Local residents, seasonal workers and tourists all gesture vaguely towards the sealed-off western end of the beach when asked about the high-ranking visitors. Most seem to feel that whatever may be going on beyond the barricades has little to do with them. “We’re just here to enjoy the beach with our son,” said a Beijing holidaymaker, Liu Xiaomei. “They won’t interfere with us and we won’t interfere with them.”

But one man felt a bit of kinship with the nearby VIPs. “I’m just like the central government leaders!” said Wang Baoheng, a seasonal restaurant cook from nearby Liaoning province. “I come here in the summer to work hard, and I barely have time to enjoy the beach.”

Another man, selling live crabs on the beach (and wisely declining to give his name), said he had no interest in any of the top officials, and that “if Xi Jinping himself came over here I would not sell him my crabs at any price. He’s a turtle egg, so let him eat turtle!” (“Turtle egg” in Chinese is a common obscenity meaning “bastard”.)

This year’s meeting at Beidaihe revives a grand tradition that was started in the 1950s by Mao Zedong, perpetuated in the 1980s and 1990s by Deng Xiaoping and Jiang Zemin, but then downgraded nine years ago by Hu Jintao.

Mr Hu, the one who is expected to be replaced by Mr Xi in the process that starts with the 18th Congress, won praise from some commentators in 2003 when he ordered an end to the annual leadership sojourn at Beidaihe. A commentary at the time in one state-run newspaper called it “a populist measure for clean government that will stir people’s hearts”.

The revival of the tradition this year seems a product of China’s particularly fraught political climate, and testament to the utility of a discreet and informal venue for hashing out difficult issues. Party Congresses happen only every five years, and this year’s will be the first in ten years charged with selecting a new generation of leaders. The need to satisfy competing constituencies and patronage networks within China’s political elite is always a delicate and painstaking balancing act. This time, the task has been further complicated by turbulence stemming from the sensational murder case that led to the downfall this spring of Bo Xilai.

As they grapple and manoeuvre through their rivalries, today’s politicians are following well-worn tracks in the sands of Beidaihe. Originally developed by Westerners in the 19th century, the resort has been the scene of intrigue ever since Communist Party leaders took to summering there. In his memoir, “The Private Life of Chairman Mao”, Li Zhisui recounted several episodes from his unique vantage point as the personal physician to Communist China’s founding father.

They included some battles that were petty and mundane, such as the time when Mao upbraided the other leaders, who disapproved of his penchant for swimming thousands of metres from shore in the rough and shark-infested sea.
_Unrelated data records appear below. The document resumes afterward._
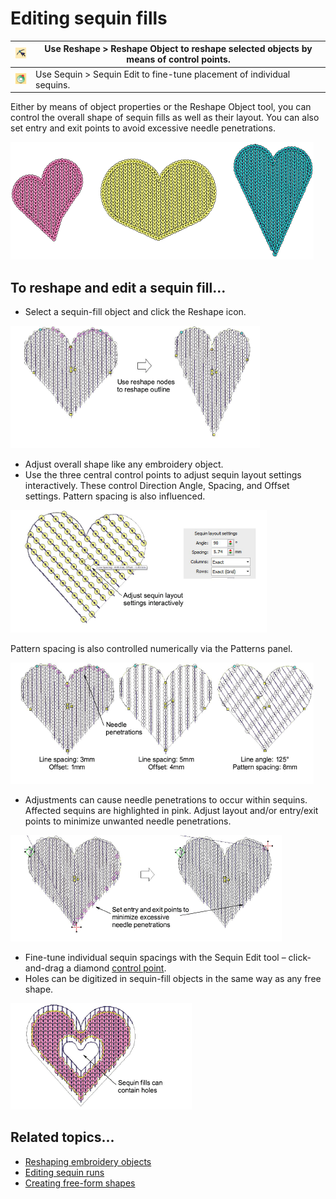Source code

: # Editing sequin fills

| ![ReshapeObject.png](assets/ReshapeObject.png) | Use Reshape > Reshape Object to reshape selected objects by means of control points. |
| ---------------------------------------------- | ------------------------------------------------------------------------------------ |
| ![SequinEdit.png](assets/SequinEdit.png)       | Use Sequin > Sequin Edit to fine-tune placement of individual sequins.               |

Either by means of object properties or the Reshape Object tool, you can control the overall shape of sequin fills as well as their layout. You can also set entry and exit points to avoid excessive needle penetrations.

![sequin_advanced00061.png](assets/sequin_advanced00061.png)

## To reshape and edit a sequin fill...

- Select a sequin-fill object and click the Reshape icon.

![sequin_advanced00062.png](assets/sequin_advanced00062.png)

- Adjust overall shape like any embroidery object.
- Use the three central control points to adjust sequin layout settings interactively. These control Direction Angle, Spacing, and Offset settings. Pattern spacing is also influenced.

![ReshapeControlPoints.png](assets/ReshapeControlPoints.png)

Pattern spacing is also controlled numerically via the Patterns panel.

![sequin_advanced00067.png](assets/sequin_advanced00067.png)

- Adjustments can cause needle penetrations to occur within sequins. Affected sequins are highlighted in pink. Adjust layout and/or entry/exit points to minimize unwanted needle penetrations.

![sequin_advanced00070.png](assets/sequin_advanced00070.png)

- Fine-tune individual sequin spacings with the Sequin Edit tool – click-and-drag a diamond [control point](../../glossary/glossary).
- Holes can be digitized in sequin-fill objects in the same way as any free shape.

![SequinFillMargin3.png](assets/SequinFillMargin3.png)

## Related topics...

- [Reshaping embroidery objects](../../Modifying/reshape/Reshaping_embroidery_objects)
- [Editing sequin runs](../sequin_basics/Editing_sequin_runs)
- [Creating free-form shapes](../../Digitizing/input/Creating_free-form_shapes)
He had already become angry with his bodyguards for trying to keep him out of the sea in 1955. The next summer Mao asked his colleagues, “Don’t you think it’s fun to do battle with the wind and the waves?”, according to the good doctor, who had the misfortune of being compelled to stay close to Mao on his swims.

At the regular dance evenings at Beidaihe, the chairman often piqued the jealousy of his wife, Jiang Qing, by pairing off with younger and prettier women, sometimes including the daughters of other top leaders.

Beidaihe has also been the scene of more Byzantine machinations. It was here, in 1971, that Mao’s most trusted deputy, Lin Biao, is thought to have plotted an assassination and coup. And it was from the nearby military airstrip that Mr Lin, after being found out, tried to escape in a plane. It ended up crashing in Mongolia.

Notwithstanding the fallout from the Bo Xilai scandal, this year’s proceedings are unlikely to reach the same dramatic heights. But nobody will know with certainty until the decisions made here are revealed to China, and to the world, later this year at the Great Hall of the People. In perhaps the clearest sign that preparatory work at Beidaihe is not yet done, Monday’s announcement of the delegate selection did not include an opening date for the Party Congress.